> _PROVIDED RECORDS_:
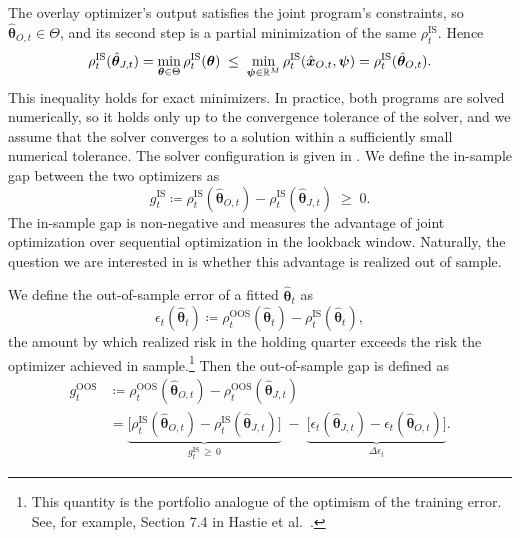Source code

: The overlay optimizer's output satisfies the joint program's constraints, so $\hat{\bm{\theta}}_{O,t} \in \Theta$, and its second step is a partial minimization of the same $\rho_t^{\text{IS}}$. Hence
\begin{equation*}
\rho_t^{\text{IS}}(\hat{\bm{\theta}}_{J,t})
= \min_{\bm{\theta} \in \Theta} \rho_t^{\text{IS}}(\bm{\theta})
\;\leq\; \min_{\bm{\psi} \in \R^M} \rho_t^{\text{IS}}(\hat{\bm{x}}_{O,t}, \bm{\psi})
= \rho_t^{\text{IS}}(\hat{\bm{\theta}}_{O,t}).
\end{equation*}
This inequality holds for exact minimizers. In practice, both programs are solved numerically, so it holds only up to
the convergence tolerance of the solver, and we assume that the solver converges to a solution within a sufficiently
small numerical tolerance. The solver configuration is given in .
We define the in-sample gap between the two optimizers as 
\begin{equation*}
g_t^{\text{IS}} \coloneqq \rho_t^{\text{IS}}(\hat{\bm{\theta}}_{O,t}) - \rho_t^{\text{IS}}(\hat{\bm{\theta}}_{J,t}) \;\geq\; 0 .
\end{equation*}
The in-sample gap is non-negative and measures the advantage of joint optimization over sequential 
optimization in the lookback window. Naturally, the question we are interested in is whether this advantage is 
realized out of sample. 

We define the out-of-sample error of a fitted $\hat{\bm{\theta}}_t$ as
\begin{equation*}
\epsilon_t(\hat{\bm{\theta}}_t) \coloneqq \rho_t^{\text{OOS}}(\hat{\bm{\theta}}_t) - \rho_t^{\text{IS}}(\hat{\bm{\theta}}_t),
\end{equation*}
the amount by which realized risk in the holding quarter exceeds the risk the optimizer achieved in 
sample.\footnote{This quantity is the portfolio analogue of the optimism of the training error. See, for example, Section 7.4 in Hastie et al.~\cite{HastieTibshiraniFriedman2009}.} 
Then the out-of-sample gap is defined as
\begin{align*}
g_t^{\text{OOS}} &\coloneqq \rho_t^{\text{OOS}}(\hat{\bm{\theta}}_{O,t}) - \rho_t^{\text{OOS}}(\hat{\bm{\theta}}_{J,t}) \nonumber \\
        &= \underbrace{\big[\rho_t^{\text{IS}}(\hat{\bm{\theta}}_{O,t}) - \rho_t^{\text{IS}}(\hat{\bm{\theta}}_{J,t})\big]}_{g_t^{\text{IS}} \,\geq\, 0}
\;-\; \underbrace{\big[\epsilon_t(\hat{\bm{\theta}}_{J,t}) - \epsilon_t(\hat{\bm{\theta}}_{O,t})\big]}_{\Delta\epsilon_t}.
\end{align*}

> _PROBLEM REQUIREMENTS_: Without the pictures, set down every entry exactly.

> _EXERCISE RESULT_:
Source code

: The overlay optimizer's output satisfies the joint program's constraints, so $\hat{\bm{\theta}}_{O,t} \in \Theta$, and its second step is a partial minimization of the same $\rho_t^{\text{IS}}$. Hence
\begin{equation*}
\rho_t^{\text{IS}}(\hat{\bm{\theta}}_{J,t})
= \min_{\bm{\theta} \in \Theta} \rho_t^{\text{IS}}(\bm{\theta})
\;\leq\; \min_{\bm{\psi} \in \R^M} \rho_t^{\text{IS}}(\hat{\bm{x}}_{O,t}, \bm{\psi})
= \rho_t^{\text{IS}}(\hat{\bm{\theta}}_{O,t}).
\end{equation*}
This inequality holds for exact minimizers. In practice, both programs are solved numerically, so it holds only up to
the convergence tolerance of the solver, and we assume that the solver converges to a solution within a sufficiently
small numerical tolerance. The solver configuration is given in .
We define the in-sample gap between the two optimizers as 
\begin{equation*}
g_t^{\text{IS}} \coloneqq \rho_t^{\text{IS}}(\hat{\bm{\theta}}_{O,t}) - \rho_t^{\text{IS}}(\hat{\bm{\theta}}_{J,t}) \;\geq\; 0 .
\end{equation*}
The in-sample gap is non-negative and measures the advantage of joint optimization over sequential 
optimization in the lookback window. Naturally, the question we are interested in is whether this advantage is 
realized out of sample. 

We define the out-of-sample error of a fitted $\hat{\bm{\theta}}_t$ as
\begin{equation*}
\epsilon_t(\hat{\bm{\theta}}_t) \coloneqq \rho_t^{\text{OOS}}(\hat{\bm{\theta}}_t) - \rho_t^{\text{IS}}(\hat{\bm{\theta}}_t),
\end{equation*}
the amount by which realized risk in the holding quarter exceeds the risk the optimizer achieved in 
sample.\footnote{This quantity is the portfolio analogue of the optimism of the training error. See, for example, Section 7.4 in Hastie et al.~\cite{HastieTibshiraniFriedman2009}.} 
Then the out-of-sample gap is defined as
\begin{align*}
g_t^{\text{OOS}} &\coloneqq \rho_t^{\text{OOS}}(\hat{\bm{\theta}}_{O,t}) - \rho_t^{\text{OOS}}(\hat{\bm{\theta}}_{J,t}) \nonumber \\
        &= \underbrace{\big[\rho_t^{\text{IS}}(\hat{\bm{\theta}}_{O,t}) - \rho_t^{\text{IS}}(\hat{\bm{\theta}}_{J,t})\big]}_{g_t^{\text{IS}} \,\geq\, 0}
\;-\; \underbrace{\big[\epsilon_t(\hat{\bm{\theta}}_{J,t}) - \epsilon_t(\hat{\bm{\theta}}_{O,t})\big]}_{\Delta\epsilon_t}.
\end{align*}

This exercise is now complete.